Aim of the task:
Write out word for word each line of the records, beginning at the first and stopping after the line with "value. The following". Leave the pictures out.

The input:
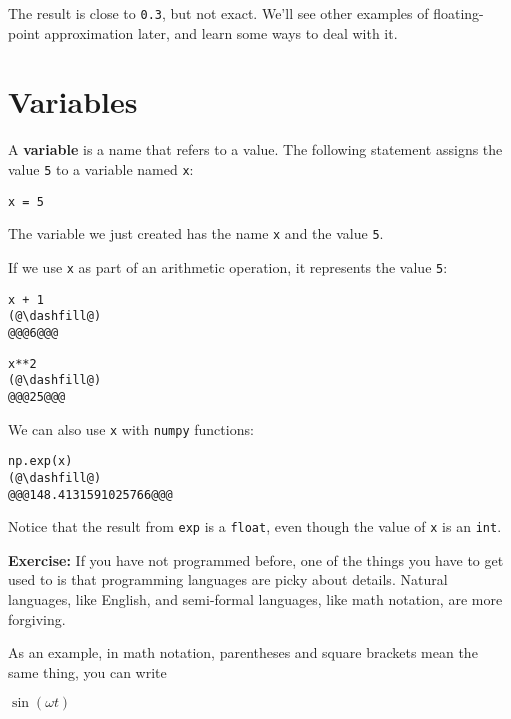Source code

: The result is close to \passthrough{\lstinline!0.3!}, but not exact.
We'll see other examples of floating-point approximation later, and
learn some ways to deal with it.

\hypertarget{variables}{%
\section{Variables}\label{variables}}

A \textbf{variable} is a name that refers to a value. The following
statement assigns the value \passthrough{\lstinline!5!} to a variable
named \passthrough{\lstinline!x!}:

\begin{lstlisting}[]
x = 5
\end{lstlisting}

The variable we just created has the name \passthrough{\lstinline!x!}
and the value \passthrough{\lstinline!5!}.

If we use \passthrough{\lstinline!x!} as part of an arithmetic
operation, it represents the value \passthrough{\lstinline!5!}:

\begin{lstlisting}[]
x + 1
(@\dashfill@)
@@@6@@@
\end{lstlisting}

\begin{lstlisting}[]
x**2
(@\dashfill@)
@@@25@@@
\end{lstlisting}

We can also use \passthrough{\lstinline!x!} with
\passthrough{\lstinline!numpy!} functions:

\begin{lstlisting}[]
np.exp(x)
(@\dashfill@)
@@@148.4131591025766@@@
\end{lstlisting}

Notice that the result from \passthrough{\lstinline!exp!} is a
\passthrough{\lstinline!float!}, even though the value of
\passthrough{\lstinline!x!} is an \passthrough{\lstinline!int!}.

\textbf{Exercise:} If you have not programmed before, one of the things
you have to get used to is that programming languages are picky about
details. Natural languages, like English, and semi-formal languages,
like math notation, are more forgiving.

As an example, in math notation, parentheses and square brackets mean
the same thing, you can write

\(\sin (\omega t)\)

Answer space:
Source code

: The result is close to \passthrough{\lstinline!0.3!}, but not exact.
We'll see other examples of floating-point approximation later, and
learn some ways to deal with it.

\hypertarget{variables}{%
\section{Variables}\label{variables}}

A \textbf{variable} is a name that refers to a value. The following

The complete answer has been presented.